Excerpted records START

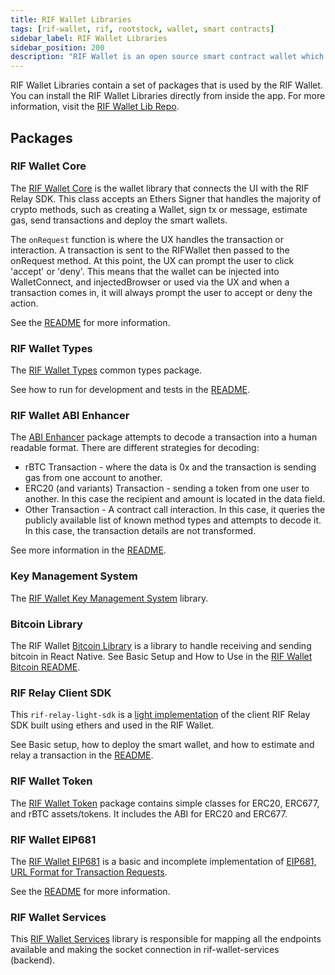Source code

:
```yaml
---
title: RIF Wallet Libraries
tags: [rif-wallet, rif, rootstock, wallet, smart contracts]
sidebar_label: RIF Wallet Libraries
sidebar_position: 200
description: "RIF Wallet is an open source smart contract wallet which enables businesses to create and deploy fully customizable on-chain wallets."
---
```


RIF Wallet Libraries contain a set of packages that is used by the RIF Wallet. You can install the RIF Wallet Libraries directly from inside the app. For more information, visit the [RIF Wallet Lib Repo](https://github.com/rsksmart/rif-wallet-libs).

## Packages

### RIF Wallet Core

The [RIF Wallet Core](https://github.com/rsksmart/rif-wallet-libs/pkgs/npm/rif-wallet-core) is the wallet library that connects the UI with the RIF Relay SDK. This class accepts an Ethers Signer that handles the majority of crypto methods, such as creating a Wallet, sign tx or message, estimate gas, send transactions and deploy the smart wallets.

The `onRequest` function is where the UX handles the transaction or interaction. A transaction is sent to the RIFWallet then passed to the onRequest method. At this point, the UX can prompt the user to click 'accept' or 'deny'. This means that the wallet can be injected into WalletConnect, and injectedBrowser or used via the UX and when a transaction comes in, it will always prompt the user to accept or deny the action.

See the [README](https://github.com/rsksmart/rif-wallet-libs/pkgs/npm/rif-wallet-core) for more information.

### RIF Wallet Types

The [RIF Wallet Types](https://github.com/rsksmart/rif-wallet-libs/pkgs/npm/rif-wallet-types) common types package.

See how to run for development and tests in the [README](https://github.com/rsksmart/rif-wallet-libs/pkgs/npm/rif-wallet-types#run-for-development).

### RIF Wallet ABI Enhancer

The [ABI Enhancer](https://github.com/rsksmart/rif-wallet-libs/pkgs/npm/rif-wallet-abi-enhancer) package attempts to decode a transaction into a human readable format. There are different strategies for decoding:
* rBTC Transaction - where the data is 0x and the transaction is sending gas from one account to another.
* ERC20 (and variants) Transaction - sending a token from one user to another. In this case the recipient and amount is located in the data field.
* Other Transaction - A contract call interaction. In this case, it queries the publicly available list of known method types and attempts to decode it. In this case, the transaction details are not transformed.

See more information in the [README](https://github.com/rsksmart/rif-wallet-libs/pkgs/npm/rif-wallet-abi-enhancer).

### Key Management System

The [RIF Wallet Key Management System](https://github.com/rsksmart/rif-wallet-libs/pkgs/npm/rif-wallet-kms) library. 

### Bitcoin Library 

The RIF Wallet [Bitcoin Library](https://github.com/rsksmart/rif-wallet-libs/pkgs/npm/rif-wallet-bitcoin) is a library to handle receiving and sending bitcoin in React Native.
See Basic Setup and How to Use in the [RIF Wallet Bitcoin README](https://github.com/rsksmart/rif-wallet-libs/pkgs/npm/rif-wallet-bitcoin).

### RIF Relay Client SDK

This `rif-relay-light-sdk` is a [light implementation](https://github.com/rsksmart/rif-wallet-libs/pkgs/npm/rif-relay-light-sdk) of the client RIF Relay SDK built using ethers and used in the RIF Wallet.

See Basic setup, how to deploy the smart wallet, and how to estimate and relay a transaction in the [README](https://github.com/rsksmart/rif-wallet-libs/pkgs/npm/rif-relay-light-sdk).

### RIF Wallet Token

The [RIF Wallet Token](https://github.com/rsksmart/rif-wallet-libs/pkgs/npm/rif-wallet-token) package contains simple classes for ERC20, ERC677, and rBTC assets/tokens. It includes the ABI for ERC20 and ERC677.

### RIF Wallet EIP681

The [RIF Wallet EIP681](https://github.com/rsksmart/rif-wallet-libs/pkgs/npm/rif-wallet-eip681)  is a basic and incomplete implementation of [EIP681, URL Format for Transaction Requests](https://github.com/ethereum/EIPs/blob/master/EIPS/eip-681.md). 

See the [README](https://github.com/rsksmart/rif-wallet-libs/pkgs/npm/rif-wallet-eip681) for more information.

### RIF Wallet Services

This [RIF Wallet Services](https://github.com/rsksmart/rif-wallet-libs/pkgs/npm/rif-wallet-services) library is responsible for mapping all the endpoints available and making the socket connection in rif-wallet-services (backend).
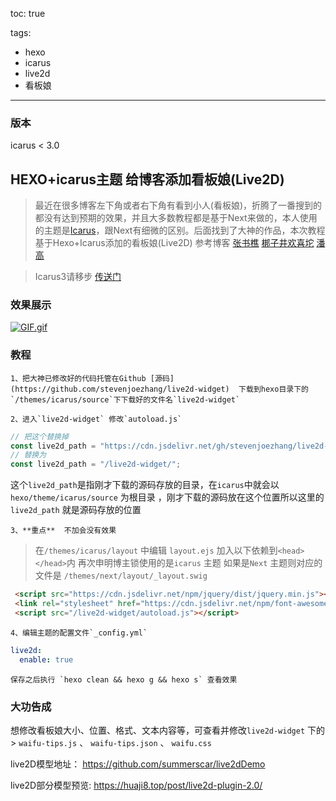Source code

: toc: true

tags: 
  - hexo
  - icarus
  - live2d
  - 看板娘
---

### 版本
icarus < 3.0

## HEXO+icarus主题 给博客添加看板娘(Live2D)

> 最近在很多博客左下角或者右下角有看到小人(看板娘)，折腾了一番搜到的都没有达到预期的效果，并且大多数教程都是基于Next来做的，本人使用的主题是[Icarus](https://github.com/ppoffice/hexo-theme-icarus)，跟Next有细微的区别。后面找到了大神的作品，本次教程基于Hexo+Icarus添加的看板娘(Live2D)  参考博客  [张书樵](https://zhangshuqiao.org/2018-07/%E5%9C%A8%E7%BD%91%E9%A1%B5%E4%B8%AD%E6%B7%BB%E5%8A%A0Live2D%E7%9C%8B%E6%9D%BF%E5%A8%98/)      [梆子井欢喜坨](https://blog.csdn.net/qq_39610915/article/details/90679768)  [潘高](https://www.jianshu.com/p/89440678ee3c)


> Icarus3请移步  [传送门]([https://blog.joecoding.cn/2020-08-03/Hexo+Icarus3+live2d%E7%BB%99%E5%8D%9A%E5%AE%A2%E6%B7%BB%E5%8A%A0%E7%9C%8B%E6%9D%BF%E5%A8%98/](http://localhost:4000/2020-08-03/Hexo+Icarus3+live2d给博客添加看板娘/))

<!--more-->

### 效果展示

[![GIF.gif](https://joe-1253912574.cos.ap-shenzhen-fsi.myqcloud.com/images/GIF%20(1).gif)](https://joe-1253912574.cos.ap-shenzhen-fsi.myqcloud.com/images/GIF%20(1).gif)

### 教程

	1、把大神已修改好的代码托管在Github [源码](https://github.com/stevenjoezhang/live2d-widget)  下载到hexo目录下的`/themes/icarus/source`下下载好的文件名`live2d-widget` 
	
	2、进入`live2d-widget` 修改`autoload.js` 

``` js
// 把这个替换掉
const live2d_path = "https://cdn.jsdelivr.net/gh/stevenjoezhang/live2d-widget/";
// 替换为
const live2d_path = "/live2d-widget/";
```

这个`live2d_path`是指刚才下载的源码存放的目录，在`icarus`中就会以`hexo/theme/icarus/source` 为根目录 ，刚才下载的源码放在这个位置所以这里的`live2d_path` 就是源码存放的位置

	3、**重点**  不加会没有效果

> 在`/themes/icarus/layout` 中编辑 `layout.ejs`  加入以下依赖到`<head></head>`内 再次申明博主锁使用的是`icarus` 主题 如果是`Next` 主题则对应的文件是 `/themes/next/layout/_layout.swig`

``` html
 <script src="https://cdn.jsdelivr.net/npm/jquery/dist/jquery.min.js"></script>
 <link rel="stylesheet" href="https://cdn.jsdelivr.net/npm/font-awesome/css/font-awesome.min.css"/>
 <script src="/live2d-widget/autoload.js"></script>
```

	4、编辑主题的配置文件`_config.yml` 

``` yaml
live2d:
  enable: true
```

	保存之后执行 `hexo clean && hexo g && hexo s` 查看效果

### 大功告成 

想修改看板娘大小、位置、格式、文本内容等，可查看并修改`live2d-widget` 下的 > `waifu-tips.js` 、 `waifu-tips.json`  、 `waifu.css`

live2D模型地址：
https://github.com/summerscar/live2dDemo

live2D部分模型预览:
https://huaji8.top/post/live2d-plugin-2.0/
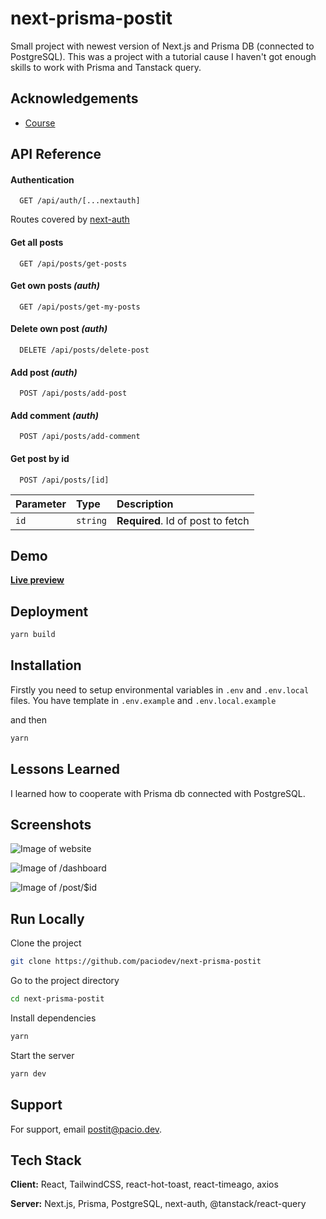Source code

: 
# next-prisma-postit

Small project with newest version of Next.js and Prisma DB (connected to PostgreSQL).
This was a project with a tutorial cause I haven't got enough skills to work with Prisma and Tanstack query.


## Acknowledgements

 - [Course](https://www.youtube.com/watch?v=4xduSsxa5Os)


## API Reference

#### Authentication

```http
  GET /api/auth/[...nextauth]
```

Routes covered by [next-auth](https://next-auth.js.org/)

#### Get all posts

```http
  GET /api/posts/get-posts
```

#### Get own posts *(auth)*

```http
  GET /api/posts/get-my-posts
```

#### Delete own post *(auth)*

```http
  DELETE /api/posts/delete-post
```

#### Add post *(auth)*

```http
  POST /api/posts/add-post
```

#### Add comment *(auth)*

```http
  POST /api/posts/add-comment
```

#### Get post by id 

```http
  POST /api/posts/[id]
```

| Parameter | Type     | Description                       |
| :-------- | :------- | :-------------------------------- |
| `id`      | `string` | **Required**. Id of post to fetch |


## Demo

**[Live preview](https://postit.pacio.dev)**
## Deployment

```bash
yarn build
```

## Installation

Firstly you need to setup environmental variables in `.env` and `.env.local` files.
You have template in `.env.example` and `.env.local.example`

and then

```bash
yarn
```

## Lessons Learned

I learned how to cooperate with Prisma db connected with PostgreSQL.
## Screenshots

![Image of website](https://i.imgur.com/9zPCH9x.png)

![Image of /dashboard](https://i.imgur.com/pHTNF0k.png)

![Image of /post/$id](https://i.imgur.com/lN4DoyL.png)
## Run Locally

Clone the project

```bash
git clone https://github.com/paciodev/next-prisma-postit
```

Go to the project directory

```bash
cd next-prisma-postit
```

Install dependencies

```bash
yarn
```

Start the server

```bash
yarn dev
```


## Support

For support, email postit@pacio.dev.


## Tech Stack

**Client:** React, TailwindCSS, react-hot-toast, react-timeago, axios

**Server:** Next.js, Prisma, PostgreSQL, next-auth, @tanstack/react-query

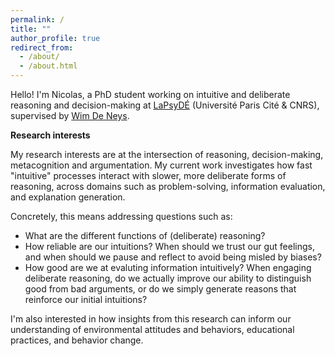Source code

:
 ```yaml
---
permalink: /
title: ""
author_profile: true
redirect_from: 
  - /about/
  - /about.html
---
```


Hello! I'm Nicolas, a PhD student working on intuitive and deliberate reasoning and decision-making at [LaPsyDÉ](https://www.lapsyde.com/home) (Université Paris Cité & CNRS), supervised by [Wim De Neys](https://www.wdeneys.org/).

**Research interests**

My research interests are at the intersection of reasoning, decision-making, metacognition and argumentation. My current work investigates how fast "intuitive" processes interact with slower, more deliberate forms of reasoning, across domains such as problem-solving, information evaluation, and explanation generation.

Concretely, this means addressing questions such as:
- What are the different functions of (deliberate) reasoning?
- How reliable are our intuitions? When should we trust our gut feelings, and when should we pause and reflect to avoid being misled by biases?
- How good are we at evaluting information intuitively? When engaging deliberate reasoning, do we actually improve our ability to distinguish good from bad arguments, or do we simply generate reasons that reinforce our initial intuitions?

I'm also interested in how insights from this research can inform our understanding of environmental attitudes and behaviors, educational practices, and behavior change.  

 
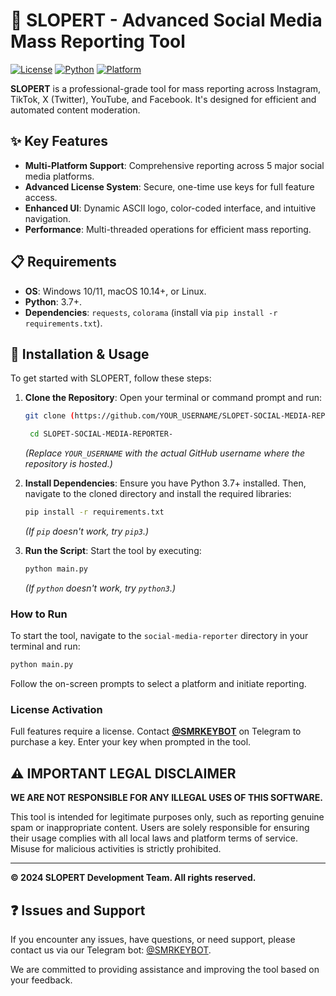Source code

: # 🚀 SLOPERT - Advanced Social Media Mass Reporting Tool

[![License](https://img.shields.io/badge/License-Commercial-red.svg)](LICENSE)
[![Python](https://img.shields.io/badge/Python-3.7%2B-blue.svg)](https://python.org)
[![Platform](https://img.shields.io/badge/Platform-Windows%20%7C%20Linux%20%7C%20macOS-lightgrey.svg)](https://github.com)

**SLOPERT** is a professional-grade tool for mass reporting across Instagram, TikTok, X (Twitter), YouTube, and Facebook. It's designed for efficient and automated content moderation.

## ✨ Key Features

- **Multi-Platform Support**: Comprehensive reporting across 5 major social media platforms.
- **Advanced License System**: Secure, one-time use keys for full feature access.
- **Enhanced UI**: Dynamic ASCII logo, color-coded interface, and intuitive navigation.
- **Performance**: Multi-threaded operations for efficient mass reporting.

## 📋 Requirements

- **OS**: Windows 10/11, macOS 10.14+, or Linux.
- **Python**: 3.7+.
- **Dependencies**: `requests`, `colorama` (install via `pip install -r requirements.txt`).

## 🚀 Installation & Usage

To get started with SLOPERT, follow these steps:

1.  **Clone the Repository**: Open your terminal or command prompt and run:
    ```bash
    git clone (https://github.com/YOUR_USERNAME/SLOPET-SOCIAL-MEDIA-REPORTER-)

     cd SLOPET-SOCIAL-MEDIA-REPORTER-
    ```
    *(Replace `YOUR_USERNAME` with the actual GitHub username where the repository is hosted.)*

3.  **Install Dependencies**: Ensure you have Python 3.7+ installed. Then, navigate to the cloned directory and install the required libraries:
    ```bash
    pip install -r requirements.txt
    ```
    *(If `pip` doesn't work, try `pip3`.)*

4.  **Run the Script**: Start the tool by executing:
    ```bash
    python main.py
    ```
    *(If `python` doesn't work, try `python3`.)*

### How to Run

To start the tool, navigate to the `social-media-reporter` directory in your terminal and run:

```bash
python main.py
```

Follow the on-screen prompts to select a platform and initiate reporting.

### License Activation
Full features require a license. Contact **[@SMRKEYBOT](https://t.me/SMRKEYBOT)** on Telegram to purchase a key. Enter your key when prompted in the tool.

## ⚠️ IMPORTANT LEGAL DISCLAIMER

**WE ARE NOT RESPONSIBLE FOR ANY ILLEGAL USES OF THIS SOFTWARE.**

This tool is intended for legitimate purposes only, such as reporting genuine spam or inappropriate content. Users are solely responsible for ensuring their usage complies with all local laws and platform terms of service. Misuse for malicious activities is strictly prohibited.

---

**© 2024 SLOPERT Development Team. All rights reserved.**





## ❓ Issues and Support

If you encounter any issues, have questions, or need support, please contact us via our Telegram bot: [@SMRKEYBOT](https://t.me/SMRKEYBOT).

We are committed to providing assistance and improving the tool based on your feedback.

Excerpted records END

• Work to be completed: Return all lines from the data above with "connected" in them.

• Response area:
Small project with newest version of Next.js and Prisma DB (connected to PostgreSQL).
I learned how to cooperate with Prisma db connected with PostgreSQL.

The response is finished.